Constant load exercise
Mean ± SD V˙O2 values over the final 30 s of moderate exercise are shown in Figure 1A. There was a progressive increase of O2 cost of exercise in Low, Mod, and High according to the different absolute intensity (80% of GET) of exercise. A significantly lower V˙O2 was observed in NITR versus PLA both for Low and Mod (9.8% and 7.3%, respectively), whereas no change was found in High. In Figure 1B, individual percentage reduction of V˙O2 at steady state of all subjects are plotted versus the corresponding V˙O2peak value. A highly significant linear relationship was observed with lower-fit subjects showing a greater reduction of oxygen cost of exercise. The observed r 2 value indicates that 80% of V˙O2SS variability can be explained in differences in aerobic fitness level. The same significant correlation (r 2 = 0.72; P < 0.0001) was observed between GET and individual percentage reduction of V˙O2 at steady state. V˙CO2, RQ, [La]b, V˙E, and HR values were not significantly different between two conditions in the three groups.

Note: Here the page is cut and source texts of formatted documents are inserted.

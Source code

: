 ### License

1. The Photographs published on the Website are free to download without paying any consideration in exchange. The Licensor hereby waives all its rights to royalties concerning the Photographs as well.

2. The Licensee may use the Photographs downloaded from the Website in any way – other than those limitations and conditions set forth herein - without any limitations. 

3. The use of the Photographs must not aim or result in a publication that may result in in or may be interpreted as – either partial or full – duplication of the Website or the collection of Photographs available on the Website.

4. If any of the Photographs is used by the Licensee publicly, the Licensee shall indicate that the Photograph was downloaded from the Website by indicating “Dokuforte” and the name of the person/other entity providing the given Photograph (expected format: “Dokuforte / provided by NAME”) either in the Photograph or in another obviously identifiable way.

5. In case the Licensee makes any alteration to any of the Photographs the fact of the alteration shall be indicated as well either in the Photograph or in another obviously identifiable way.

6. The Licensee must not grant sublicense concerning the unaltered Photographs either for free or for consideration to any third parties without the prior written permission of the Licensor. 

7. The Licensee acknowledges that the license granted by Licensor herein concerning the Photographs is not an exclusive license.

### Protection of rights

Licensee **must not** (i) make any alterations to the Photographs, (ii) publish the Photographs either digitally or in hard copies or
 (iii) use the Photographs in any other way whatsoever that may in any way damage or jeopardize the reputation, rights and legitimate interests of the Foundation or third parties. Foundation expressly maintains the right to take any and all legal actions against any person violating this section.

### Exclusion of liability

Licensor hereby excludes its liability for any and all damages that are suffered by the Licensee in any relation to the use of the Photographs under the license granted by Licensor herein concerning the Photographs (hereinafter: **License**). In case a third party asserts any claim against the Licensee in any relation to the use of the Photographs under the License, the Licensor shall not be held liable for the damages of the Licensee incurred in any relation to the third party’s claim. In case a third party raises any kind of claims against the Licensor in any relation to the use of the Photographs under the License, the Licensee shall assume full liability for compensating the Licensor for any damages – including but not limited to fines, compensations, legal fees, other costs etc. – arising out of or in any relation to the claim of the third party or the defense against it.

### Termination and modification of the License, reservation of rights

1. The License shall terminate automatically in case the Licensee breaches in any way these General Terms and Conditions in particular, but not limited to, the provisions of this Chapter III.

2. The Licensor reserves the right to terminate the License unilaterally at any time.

As for the kinetics of adjustment of V˙O2 during constant load exercise, in NITR, a reduction of the amplitude of pulmonary V˙O2 response relative to PLA was observed in Low (1.23 ± 0.13 vs 1.37 ± 0.12 L·min−1, respectively), and Mod (1.54 ± 0.30 vs 1.72 ± 0.24 L·min−1, respectively), whereas no difference was observed in High (2.09 ± 0.15 vs 2.19 ± 0.19 L·min−1, respectively). Resting V˙O2, τf, and TDf were not affected by supplementation in the three groups.
Three-kilometer time trial results are shown in Figure 2A. There was a progressive reduction of finish time according to the aerobic fitness level of the subjects. In NITR, the time to cover 3 km was statistically lower than in PLA both for Low (886 ± 74 vs 910 ± 82 s; P = 0.0002) and Mod (723 ± 90 vs 734 ± 93 s; P = 0.0002). Performance did not change in High (627 ± 30 vs 629 ± 28 s in NITR and PLA, respectively). [La]b values were not statistically different in Low (7.4 ± 2.3 vs 7.3 ± 2.5 mM), Mod (9.4 ± 1.6 vs 10.6 ± 1.9 mM) and High (10.1 ± 3.5 vs 8.4 ± 3.0 mM) for conditions NITR and PLA, respectively. In Figure 2B, individual 3-km time trial difference of all subjects are plotted versus the corresponding V˙O2peak value. A significant inverse linear relationship was observed with lower-fit subjects showing a higher improvement in performance. The observed r 2 value indicates that more than 75% of the 3-km time trial difference variability can be explained in differences in aerobic fitness level. The same significant correlation (r 2 = 0.70; P < 0.0001) was observed between GET and individual 3-km time trial difference.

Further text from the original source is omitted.